Task: Each record below gets repeated exactly, and pictures stay out of the copy.

■ ■ ■

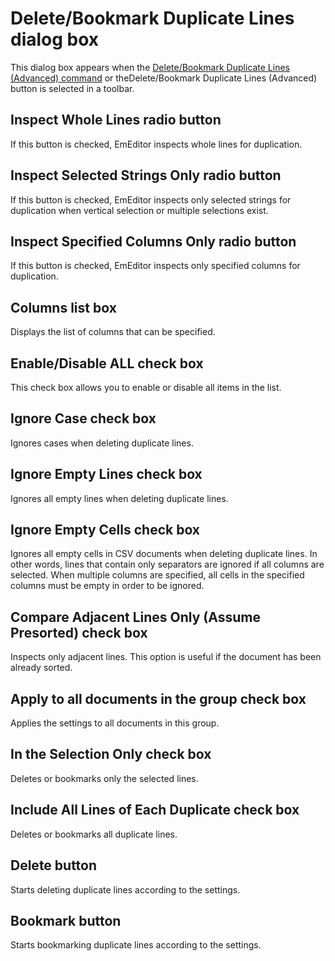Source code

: # Delete/Bookmark Duplicate Lines dialog box

This dialog box appears when the
[Delete/Bookmark Duplicate Lines (Advanced) command](../../cmd/edit/delete_duplicate_advanced) or theDelete/Bookmark Duplicate Lines (Advanced) button is selected in a toolbar.

## Inspect Whole Lines radio button

If this button is checked, EmEditor inspects whole lines for duplication.

## Inspect Selected Strings Only radio button

If this button is checked, EmEditor inspects only selected strings for duplication when vertical selection or multiple selections exist.

## Inspect Specified Columns Only radio button

If this button is checked, EmEditor inspects only specified columns for duplication.

## Columns list box

Displays the list of columns that can be specified.

## Enable/Disable ALL check box

This check box allows you to enable or disable all items in the list.

## Ignore Case check box

Ignores cases when deleting duplicate lines.

## Ignore Empty Lines check box

Ignores all empty lines when deleting duplicate lines.

## Ignore Empty Cells check box

Ignores all empty cells in CSV documents when deleting duplicate lines. In other words, lines that contain only separators are ignored if all columns are selected. When multiple columns are specified, all cells in the specified columns must be empty in order to be ignored.

## Compare Adjacent Lines Only (Assume Presorted) check box

Inspects only adjacent lines. This option is useful if the document has been already sorted.

## Apply to all documents in the group check box

Applies the settings to all documents in this group.

## In the Selection Only check box

Deletes or bookmarks only the selected lines.

## Include All Lines of Each Duplicate check box

Deletes or bookmarks all duplicate lines.

## Delete button

Starts deleting duplicate lines according to the settings.

## Bookmark button

Starts bookmarking duplicate lines according to the settings.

■ ■ ■

Your response:
Source code

: # Delete/Bookmark Duplicate Lines dialog box

This dialog box appears when the
[Delete/Bookmark Duplicate Lines (Advanced) command](../../cmd/edit/delete_duplicate_advanced) or theDelete/Bookmark Duplicate Lines (Advanced) button is selected in a toolbar.

## Inspect Whole Lines radio button

If this button is checked, EmEditor inspects whole lines for duplication.

## Inspect Selected Strings Only radio button

If this button is checked, EmEditor inspects only selected strings for duplication when vertical selection or multiple selections exist.

## Inspect Specified Columns Only radio button

If this button is checked, EmEditor inspects only specified columns for duplication.

## Columns list box

Displays the list of columns that can be specified.

## Enable/Disable ALL check box

This check box allows you to enable or disable all items in the list.

## Ignore Case check box

Ignores cases when deleting duplicate lines.

## Ignore Empty Lines check box

Ignores all empty lines when deleting duplicate lines.

## Ignore Empty Cells check box

Ignores all empty cells in CSV documents when deleting duplicate lines. In other words, lines that contain only separators are ignored if all columns are selected. When multiple columns are specified, all cells in the specified columns must be empty in order to be ignored.

## Compare Adjacent Lines Only (Assume Presorted) check box

Inspects only adjacent lines. This option is useful if the document has been already sorted.

## Apply to all documents in the group check box

Applies the settings to all documents in this group.

## In the Selection Only check box

Deletes or bookmarks only the selected lines.

## Include All Lines of Each Duplicate check box

Deletes or bookmarks all duplicate lines.

## Delete button

Starts deleting duplicate lines according to the settings.

## Bookmark button

Starts bookmarking duplicate lines according to the settings.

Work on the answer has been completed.